Cérès

H. Roux, Herculanum et Pompéi, tome IV,
planche 50, pp.121 sqq (éd. 1875)

La grande et majestueuse nourrice du genre humain, Cérès, est représentée ici sous une forme noble et imposante. Elle tient de la main droite un candélabre d'ivoire orné d'une espèce de torsade, et porte de la main gauche une corbeille de joncs pleine d'épis et d'autres produits de la terre, qu'elle a fait germer avec une inépuisable et généreuse fécondité. Il y a de la langueur dans ses yeux, de la vivacité dans son teint ; sa belle chevelure blonde est arrangée avec art et rappelle les boucles dorées qui flottent d'ordinaire sur les épaules d'Apollon. Son front est couronné d'une guirlande d'épis attachée avec un rang de perles qui se divise sur le derrière de la tête et tombe sur chacune de ses épaules. Cet ornement a été donné aussi à une demi-figure de Cybèle qui fait partie du musée du Capitole, et à une tête colossale de la même divinité. A ce sujet on a pensé que les types primitifs de Cybèle et de Cérès peuvent bien avoir reçu pour couronne, non point des rangs de perles, mais des guirlandes faites de glands, la première nourriture des hommes suivant les auteurs de l'antiquité, et que dans la suite le luxe, peu respectueux pour les traditions sacrées, remplaça la guirlande de glands par des rangs de perles. Notre figure est couverte par une tunique violette qui lui descend jusqu'aux pieds chaussés de blanc ; par-dessus la tunique une draperie blanche et transparente est agencée en guise de peplum, et se replie sur elle-même à la hauteur du sein, de manière à imiter par ses plis nombreux un large collier. Une auréole, symbole des divinités les plus importantes, entoure sa tête et accroît la majesté de son visage. Nous n'aurons pas besoin, pour justifier le nom que nous donnons à cette figure, de rappeler l'histoire si connue des aventures de Cérès, de ses longues migrations à la recherche de Proserpine, des enseignements qu'elle donna aux hommes pour la culture des champs et la récolte des fruits, de l'éducation mystérieuse de Triptolème, etc. Cette légende se reproduit à tous les esprits et à tous les souvenirs à la vue des trésors que notre figure porte dans une corbeille de joncs et sur les tresses de ses blonds cheveux, à la vue enfin de la longue torche qui tient lieu ici des pins séculaires allumés aux flammes de l'Etna, lorsque la mère malheureuse parcourut la Sicile pour retrouver sa fille.

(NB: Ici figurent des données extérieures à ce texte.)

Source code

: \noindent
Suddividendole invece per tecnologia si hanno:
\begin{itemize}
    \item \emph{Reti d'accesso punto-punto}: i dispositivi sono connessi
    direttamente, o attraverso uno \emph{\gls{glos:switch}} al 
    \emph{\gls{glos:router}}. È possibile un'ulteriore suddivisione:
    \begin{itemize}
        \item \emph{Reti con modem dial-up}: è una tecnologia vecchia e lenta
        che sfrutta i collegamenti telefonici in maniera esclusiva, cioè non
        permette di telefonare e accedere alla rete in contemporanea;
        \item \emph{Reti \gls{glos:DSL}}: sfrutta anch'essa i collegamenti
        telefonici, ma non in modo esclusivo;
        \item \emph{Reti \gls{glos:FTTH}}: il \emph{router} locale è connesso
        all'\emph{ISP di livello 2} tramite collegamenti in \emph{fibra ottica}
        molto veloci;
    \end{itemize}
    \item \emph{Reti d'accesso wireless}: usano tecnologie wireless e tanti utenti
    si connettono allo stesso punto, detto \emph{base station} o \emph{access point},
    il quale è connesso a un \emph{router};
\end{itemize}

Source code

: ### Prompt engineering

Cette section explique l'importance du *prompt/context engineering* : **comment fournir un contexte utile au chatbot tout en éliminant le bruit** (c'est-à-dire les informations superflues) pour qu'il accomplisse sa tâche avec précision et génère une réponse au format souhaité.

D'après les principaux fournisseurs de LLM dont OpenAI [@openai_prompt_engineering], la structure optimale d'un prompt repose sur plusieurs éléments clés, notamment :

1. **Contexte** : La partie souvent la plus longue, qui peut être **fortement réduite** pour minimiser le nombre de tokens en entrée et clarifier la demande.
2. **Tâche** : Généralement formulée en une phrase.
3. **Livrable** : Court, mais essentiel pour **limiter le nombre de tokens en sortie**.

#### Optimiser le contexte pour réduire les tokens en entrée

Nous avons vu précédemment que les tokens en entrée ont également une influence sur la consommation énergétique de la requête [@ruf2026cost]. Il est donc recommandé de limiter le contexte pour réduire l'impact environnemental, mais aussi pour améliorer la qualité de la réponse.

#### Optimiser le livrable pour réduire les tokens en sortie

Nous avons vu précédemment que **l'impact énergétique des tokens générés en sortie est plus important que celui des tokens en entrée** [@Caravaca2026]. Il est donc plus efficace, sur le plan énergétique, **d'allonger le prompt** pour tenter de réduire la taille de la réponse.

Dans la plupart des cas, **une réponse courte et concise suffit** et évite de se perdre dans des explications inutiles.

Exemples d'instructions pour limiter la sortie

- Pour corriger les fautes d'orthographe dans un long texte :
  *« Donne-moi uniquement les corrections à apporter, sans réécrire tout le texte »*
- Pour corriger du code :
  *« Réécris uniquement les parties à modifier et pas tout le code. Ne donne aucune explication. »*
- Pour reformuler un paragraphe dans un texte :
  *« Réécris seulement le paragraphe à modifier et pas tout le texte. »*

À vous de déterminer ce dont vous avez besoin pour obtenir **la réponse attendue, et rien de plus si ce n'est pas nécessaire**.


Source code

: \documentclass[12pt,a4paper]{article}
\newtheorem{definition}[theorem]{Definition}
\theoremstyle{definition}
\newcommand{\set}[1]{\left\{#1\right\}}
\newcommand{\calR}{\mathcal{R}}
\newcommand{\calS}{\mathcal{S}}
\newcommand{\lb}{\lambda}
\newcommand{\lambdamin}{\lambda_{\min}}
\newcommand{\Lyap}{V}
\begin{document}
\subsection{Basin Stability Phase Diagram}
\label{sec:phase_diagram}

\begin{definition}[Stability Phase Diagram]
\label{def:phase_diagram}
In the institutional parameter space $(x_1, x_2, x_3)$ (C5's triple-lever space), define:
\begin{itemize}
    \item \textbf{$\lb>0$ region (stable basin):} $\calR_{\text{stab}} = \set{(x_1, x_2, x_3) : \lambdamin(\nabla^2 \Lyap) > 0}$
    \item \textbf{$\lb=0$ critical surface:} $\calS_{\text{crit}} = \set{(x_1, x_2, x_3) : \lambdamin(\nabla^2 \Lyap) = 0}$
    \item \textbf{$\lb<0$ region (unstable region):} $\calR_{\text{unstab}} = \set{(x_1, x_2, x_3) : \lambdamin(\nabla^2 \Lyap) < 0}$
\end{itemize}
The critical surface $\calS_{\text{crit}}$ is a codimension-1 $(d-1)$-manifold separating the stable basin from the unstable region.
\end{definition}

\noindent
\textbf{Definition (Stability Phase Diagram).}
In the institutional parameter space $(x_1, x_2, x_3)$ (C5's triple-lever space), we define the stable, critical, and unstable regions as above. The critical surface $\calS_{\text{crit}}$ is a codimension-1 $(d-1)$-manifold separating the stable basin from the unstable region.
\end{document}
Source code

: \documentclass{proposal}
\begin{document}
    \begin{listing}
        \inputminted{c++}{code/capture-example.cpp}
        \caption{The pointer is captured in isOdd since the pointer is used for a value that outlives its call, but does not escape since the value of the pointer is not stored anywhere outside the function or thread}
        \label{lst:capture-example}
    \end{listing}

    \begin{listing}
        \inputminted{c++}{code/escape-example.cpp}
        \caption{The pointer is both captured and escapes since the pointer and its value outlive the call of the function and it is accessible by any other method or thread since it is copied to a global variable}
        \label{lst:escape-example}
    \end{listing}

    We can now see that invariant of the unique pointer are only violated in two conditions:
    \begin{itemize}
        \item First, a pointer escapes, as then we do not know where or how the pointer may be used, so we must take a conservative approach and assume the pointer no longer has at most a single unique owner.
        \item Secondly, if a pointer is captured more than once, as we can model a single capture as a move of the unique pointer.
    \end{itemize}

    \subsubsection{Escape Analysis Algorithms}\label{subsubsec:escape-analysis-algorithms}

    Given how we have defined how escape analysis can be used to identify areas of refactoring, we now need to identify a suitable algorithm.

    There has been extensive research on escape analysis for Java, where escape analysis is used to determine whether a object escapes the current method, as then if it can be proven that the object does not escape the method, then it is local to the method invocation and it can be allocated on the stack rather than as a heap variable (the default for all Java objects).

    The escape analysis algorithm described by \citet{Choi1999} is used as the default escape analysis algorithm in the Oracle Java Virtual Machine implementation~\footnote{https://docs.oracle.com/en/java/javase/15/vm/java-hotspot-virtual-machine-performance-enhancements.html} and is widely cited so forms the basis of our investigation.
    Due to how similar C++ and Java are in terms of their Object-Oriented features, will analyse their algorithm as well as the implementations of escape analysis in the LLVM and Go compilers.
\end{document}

Cette peinture sur fond rouge peut se passer d'éloges. C'est la louer assez de dire qu'elle est un des plus beaux monuments livrés aux artistes par les fouilles qui furent opérées dans la maison de Castor et de Pollux, fertile en beautés de tous les genres.


Commentaire de M. L. Barré dans l'édition d'Herculanum et Pompéi mentionnée ci-dessus.